__The problem__
Could you write out the opening lines of the data, word for word, stopping after the line that contains "## Workflow"?
- Opening Delimiter -
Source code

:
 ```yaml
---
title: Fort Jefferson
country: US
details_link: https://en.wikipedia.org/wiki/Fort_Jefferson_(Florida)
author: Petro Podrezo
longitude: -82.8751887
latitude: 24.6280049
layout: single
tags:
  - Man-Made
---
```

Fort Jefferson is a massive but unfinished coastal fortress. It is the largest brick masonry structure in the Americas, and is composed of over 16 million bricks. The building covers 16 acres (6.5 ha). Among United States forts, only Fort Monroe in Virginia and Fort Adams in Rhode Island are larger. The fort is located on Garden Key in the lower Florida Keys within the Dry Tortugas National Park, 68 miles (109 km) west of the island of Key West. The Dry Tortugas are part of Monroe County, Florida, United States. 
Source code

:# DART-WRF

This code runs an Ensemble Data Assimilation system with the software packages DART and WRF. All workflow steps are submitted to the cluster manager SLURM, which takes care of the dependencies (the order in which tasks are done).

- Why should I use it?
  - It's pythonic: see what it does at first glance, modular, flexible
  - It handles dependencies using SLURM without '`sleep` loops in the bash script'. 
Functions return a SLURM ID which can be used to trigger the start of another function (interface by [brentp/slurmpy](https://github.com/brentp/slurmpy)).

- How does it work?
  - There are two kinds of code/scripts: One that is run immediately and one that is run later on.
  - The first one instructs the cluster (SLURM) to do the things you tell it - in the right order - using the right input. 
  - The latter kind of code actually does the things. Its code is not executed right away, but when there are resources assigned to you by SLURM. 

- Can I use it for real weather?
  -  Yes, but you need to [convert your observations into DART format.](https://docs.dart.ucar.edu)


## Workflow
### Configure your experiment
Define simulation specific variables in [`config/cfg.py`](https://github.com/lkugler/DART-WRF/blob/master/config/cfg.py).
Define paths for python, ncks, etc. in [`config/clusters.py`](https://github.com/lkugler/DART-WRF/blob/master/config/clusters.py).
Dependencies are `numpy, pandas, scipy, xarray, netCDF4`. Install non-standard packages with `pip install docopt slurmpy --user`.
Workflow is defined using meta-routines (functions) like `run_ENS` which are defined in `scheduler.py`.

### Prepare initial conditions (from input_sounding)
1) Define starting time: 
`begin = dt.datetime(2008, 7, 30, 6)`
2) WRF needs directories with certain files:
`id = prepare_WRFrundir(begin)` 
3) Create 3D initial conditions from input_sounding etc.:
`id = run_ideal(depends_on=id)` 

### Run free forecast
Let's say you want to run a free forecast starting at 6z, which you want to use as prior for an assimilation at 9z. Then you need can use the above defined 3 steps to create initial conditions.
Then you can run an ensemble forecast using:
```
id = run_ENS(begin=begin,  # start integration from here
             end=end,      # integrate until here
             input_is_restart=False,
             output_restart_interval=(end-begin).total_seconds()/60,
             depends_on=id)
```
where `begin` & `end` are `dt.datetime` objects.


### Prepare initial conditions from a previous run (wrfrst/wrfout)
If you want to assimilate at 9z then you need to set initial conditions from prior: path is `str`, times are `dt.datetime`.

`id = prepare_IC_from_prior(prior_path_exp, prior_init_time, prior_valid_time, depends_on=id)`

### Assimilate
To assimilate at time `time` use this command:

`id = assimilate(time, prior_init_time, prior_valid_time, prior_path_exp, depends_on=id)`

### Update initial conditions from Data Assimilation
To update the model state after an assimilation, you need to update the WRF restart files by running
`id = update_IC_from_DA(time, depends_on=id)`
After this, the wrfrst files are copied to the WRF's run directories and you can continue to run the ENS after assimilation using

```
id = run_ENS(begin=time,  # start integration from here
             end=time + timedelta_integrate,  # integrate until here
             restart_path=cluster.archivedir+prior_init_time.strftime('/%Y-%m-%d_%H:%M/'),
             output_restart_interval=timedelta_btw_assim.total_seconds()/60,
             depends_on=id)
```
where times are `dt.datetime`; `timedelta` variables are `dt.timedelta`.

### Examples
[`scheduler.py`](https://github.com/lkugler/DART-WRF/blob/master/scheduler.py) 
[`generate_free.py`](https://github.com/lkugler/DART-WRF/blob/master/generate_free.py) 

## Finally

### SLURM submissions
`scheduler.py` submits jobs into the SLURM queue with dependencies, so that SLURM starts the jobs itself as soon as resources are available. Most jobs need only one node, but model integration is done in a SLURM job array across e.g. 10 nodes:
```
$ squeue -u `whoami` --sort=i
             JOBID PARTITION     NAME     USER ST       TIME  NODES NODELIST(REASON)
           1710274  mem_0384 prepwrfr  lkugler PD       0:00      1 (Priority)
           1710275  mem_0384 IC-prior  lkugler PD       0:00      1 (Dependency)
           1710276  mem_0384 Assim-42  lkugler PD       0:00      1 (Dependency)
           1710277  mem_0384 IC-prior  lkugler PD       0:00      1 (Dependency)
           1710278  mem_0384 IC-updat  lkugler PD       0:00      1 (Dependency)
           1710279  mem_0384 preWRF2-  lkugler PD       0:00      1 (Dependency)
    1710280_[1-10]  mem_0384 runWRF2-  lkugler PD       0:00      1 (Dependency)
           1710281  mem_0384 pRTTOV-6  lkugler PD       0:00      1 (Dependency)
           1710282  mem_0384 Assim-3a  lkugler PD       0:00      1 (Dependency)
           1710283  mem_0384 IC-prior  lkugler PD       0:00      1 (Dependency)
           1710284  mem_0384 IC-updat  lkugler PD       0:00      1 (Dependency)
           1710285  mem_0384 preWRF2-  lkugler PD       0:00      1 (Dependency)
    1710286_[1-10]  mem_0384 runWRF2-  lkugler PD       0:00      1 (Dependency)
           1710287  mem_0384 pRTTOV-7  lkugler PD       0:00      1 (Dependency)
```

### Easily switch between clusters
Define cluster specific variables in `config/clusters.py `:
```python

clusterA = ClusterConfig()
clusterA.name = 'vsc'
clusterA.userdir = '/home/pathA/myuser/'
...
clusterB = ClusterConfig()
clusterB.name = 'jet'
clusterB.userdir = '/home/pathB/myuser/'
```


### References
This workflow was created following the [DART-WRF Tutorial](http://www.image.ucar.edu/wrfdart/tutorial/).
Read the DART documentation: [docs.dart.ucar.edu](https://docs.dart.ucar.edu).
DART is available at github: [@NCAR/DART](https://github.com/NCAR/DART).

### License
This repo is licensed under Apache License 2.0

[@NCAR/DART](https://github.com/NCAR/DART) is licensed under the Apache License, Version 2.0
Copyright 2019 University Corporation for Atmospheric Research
- Closing Delimiter -
__Task answer__
Source code

:
 ```yaml
---
title: Fort Jefferson
country: US
details_link: https://en.wikipedia.org/wiki/Fort_Jefferson_(Florida)
author: Petro Podrezo
longitude: -82.8751887
latitude: 24.6280049
layout: single
tags:
  - Man-Made
---
```

Fort Jefferson is a massive but unfinished coastal fortress. It is the largest brick masonry structure in the Americas, and is composed of over 16 million bricks. The building covers 16 acres (6.5 ha). Among United States forts, only Fort Monroe in Virginia and Fort Adams in Rhode Island are larger. The fort is located on Garden Key in the lower Florida Keys within the Dry Tortugas National Park, 68 miles (109 km) west of the island of Key West. The Dry Tortugas are part of Monroe County, Florida, United States. 
Source code

:# DART-WRF

This code runs an Ensemble Data Assimilation system with the software packages DART and WRF. All workflow steps are submitted to the cluster manager SLURM, which takes care of the dependencies (the order in which tasks are done).

- Why should I use it?
  - It's pythonic: see what it does at first glance, modular, flexible
  - It handles dependencies using SLURM without '`sleep` loops in the bash script'. 
Functions return a SLURM ID which can be used to trigger the start of another function (interface by [brentp/slurmpy](https://github.com/brentp/slurmpy)).

- How does it work?
  - There are two kinds of code/scripts: One that is run immediately and one that is run later on.
  - The first one instructs the cluster (SLURM) to do the things you tell it - in the right order - using the right input. 
  - The latter kind of code actually does the things. Its code is not executed right away, but when there are resources assigned to you by SLURM. 

- Can I use it for real weather?
  -  Yes, but you need to [convert your observations into DART format.](https://docs.dart.ucar.edu)


## Workflow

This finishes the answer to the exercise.